> [ABOUT THIS EXERCISE]:
The lines to extract run from the first line of the entries through the line that contains "## Local Storage Interaction"; reproduce exactly those lines and no others.
──────── WORKING DATA ────────
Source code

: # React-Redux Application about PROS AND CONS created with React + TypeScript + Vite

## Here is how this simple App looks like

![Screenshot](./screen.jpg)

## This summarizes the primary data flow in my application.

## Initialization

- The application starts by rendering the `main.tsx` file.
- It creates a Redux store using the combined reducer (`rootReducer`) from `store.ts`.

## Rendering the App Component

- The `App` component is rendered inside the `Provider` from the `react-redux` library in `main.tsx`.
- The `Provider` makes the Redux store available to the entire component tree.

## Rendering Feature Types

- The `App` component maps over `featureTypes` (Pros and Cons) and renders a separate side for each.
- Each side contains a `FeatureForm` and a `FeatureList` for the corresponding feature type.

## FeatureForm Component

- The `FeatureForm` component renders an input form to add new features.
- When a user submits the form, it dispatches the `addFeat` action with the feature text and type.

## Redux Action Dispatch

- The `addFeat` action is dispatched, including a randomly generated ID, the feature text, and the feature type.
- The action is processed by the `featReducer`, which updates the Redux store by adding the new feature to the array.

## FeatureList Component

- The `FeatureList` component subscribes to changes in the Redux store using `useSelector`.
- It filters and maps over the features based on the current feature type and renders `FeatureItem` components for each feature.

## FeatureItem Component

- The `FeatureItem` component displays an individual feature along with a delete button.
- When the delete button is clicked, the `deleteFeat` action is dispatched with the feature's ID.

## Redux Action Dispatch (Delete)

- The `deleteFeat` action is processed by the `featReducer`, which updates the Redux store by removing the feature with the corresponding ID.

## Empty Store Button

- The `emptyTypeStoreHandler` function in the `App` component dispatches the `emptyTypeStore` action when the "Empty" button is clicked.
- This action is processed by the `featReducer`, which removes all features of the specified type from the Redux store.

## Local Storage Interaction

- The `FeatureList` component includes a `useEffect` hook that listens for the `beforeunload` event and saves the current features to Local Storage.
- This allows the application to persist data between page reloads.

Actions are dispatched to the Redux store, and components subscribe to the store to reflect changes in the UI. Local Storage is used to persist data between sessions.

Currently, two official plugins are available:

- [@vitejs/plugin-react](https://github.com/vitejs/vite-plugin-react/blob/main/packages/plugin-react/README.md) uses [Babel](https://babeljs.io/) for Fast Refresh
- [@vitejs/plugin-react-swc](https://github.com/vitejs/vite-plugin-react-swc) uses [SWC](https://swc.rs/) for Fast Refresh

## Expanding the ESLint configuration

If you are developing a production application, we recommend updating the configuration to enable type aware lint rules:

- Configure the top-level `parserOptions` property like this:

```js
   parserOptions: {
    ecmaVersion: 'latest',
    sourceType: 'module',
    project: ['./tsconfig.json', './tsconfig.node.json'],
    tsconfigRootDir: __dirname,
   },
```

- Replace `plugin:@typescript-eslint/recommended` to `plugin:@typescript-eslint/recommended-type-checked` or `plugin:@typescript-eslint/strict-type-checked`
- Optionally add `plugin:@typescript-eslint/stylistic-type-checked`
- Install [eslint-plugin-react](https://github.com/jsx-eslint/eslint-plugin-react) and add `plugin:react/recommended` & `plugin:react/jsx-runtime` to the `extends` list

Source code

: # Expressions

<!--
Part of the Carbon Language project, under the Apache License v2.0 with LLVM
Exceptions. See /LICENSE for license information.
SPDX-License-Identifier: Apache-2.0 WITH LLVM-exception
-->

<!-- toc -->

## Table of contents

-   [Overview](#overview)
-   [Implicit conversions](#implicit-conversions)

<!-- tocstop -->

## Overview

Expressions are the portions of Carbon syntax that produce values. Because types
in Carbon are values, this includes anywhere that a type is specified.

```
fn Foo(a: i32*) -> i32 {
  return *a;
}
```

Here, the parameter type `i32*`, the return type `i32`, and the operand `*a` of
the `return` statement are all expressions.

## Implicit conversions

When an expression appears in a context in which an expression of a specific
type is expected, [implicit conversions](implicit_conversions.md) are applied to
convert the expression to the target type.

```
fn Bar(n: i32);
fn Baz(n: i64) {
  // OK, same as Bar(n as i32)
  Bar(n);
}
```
────────
> [RESULT OF THE EXERCISE]:
Source code

: # React-Redux Application about PROS AND CONS created with React + TypeScript + Vite

## Here is how this simple App looks like

![Screenshot](./screen.jpg)

## This summarizes the primary data flow in my application.

## Initialization

- The application starts by rendering the `main.tsx` file.
- It creates a Redux store using the combined reducer (`rootReducer`) from `store.ts`.

## Rendering the App Component

- The `App` component is rendered inside the `Provider` from the `react-redux` library in `main.tsx`.
- The `Provider` makes the Redux store available to the entire component tree.

## Rendering Feature Types

- The `App` component maps over `featureTypes` (Pros and Cons) and renders a separate side for each.
- Each side contains a `FeatureForm` and a `FeatureList` for the corresponding feature type.

## FeatureForm Component

- The `FeatureForm` component renders an input form to add new features.
- When a user submits the form, it dispatches the `addFeat` action with the feature text and type.

## Redux Action Dispatch

- The `addFeat` action is dispatched, including a randomly generated ID, the feature text, and the feature type.
- The action is processed by the `featReducer`, which updates the Redux store by adding the new feature to the array.

## FeatureList Component

- The `FeatureList` component subscribes to changes in the Redux store using `useSelector`.
- It filters and maps over the features based on the current feature type and renders `FeatureItem` components for each feature.

## FeatureItem Component

- The `FeatureItem` component displays an individual feature along with a delete button.
- When the delete button is clicked, the `deleteFeat` action is dispatched with the feature's ID.

## Redux Action Dispatch (Delete)

- The `deleteFeat` action is processed by the `featReducer`, which updates the Redux store by removing the feature with the corresponding ID.

## Empty Store Button

- The `emptyTypeStoreHandler` function in the `App` component dispatches the `emptyTypeStore` action when the "Empty" button is clicked.
- This action is processed by the `featReducer`, which removes all features of the specified type from the Redux store.

## Local Storage Interaction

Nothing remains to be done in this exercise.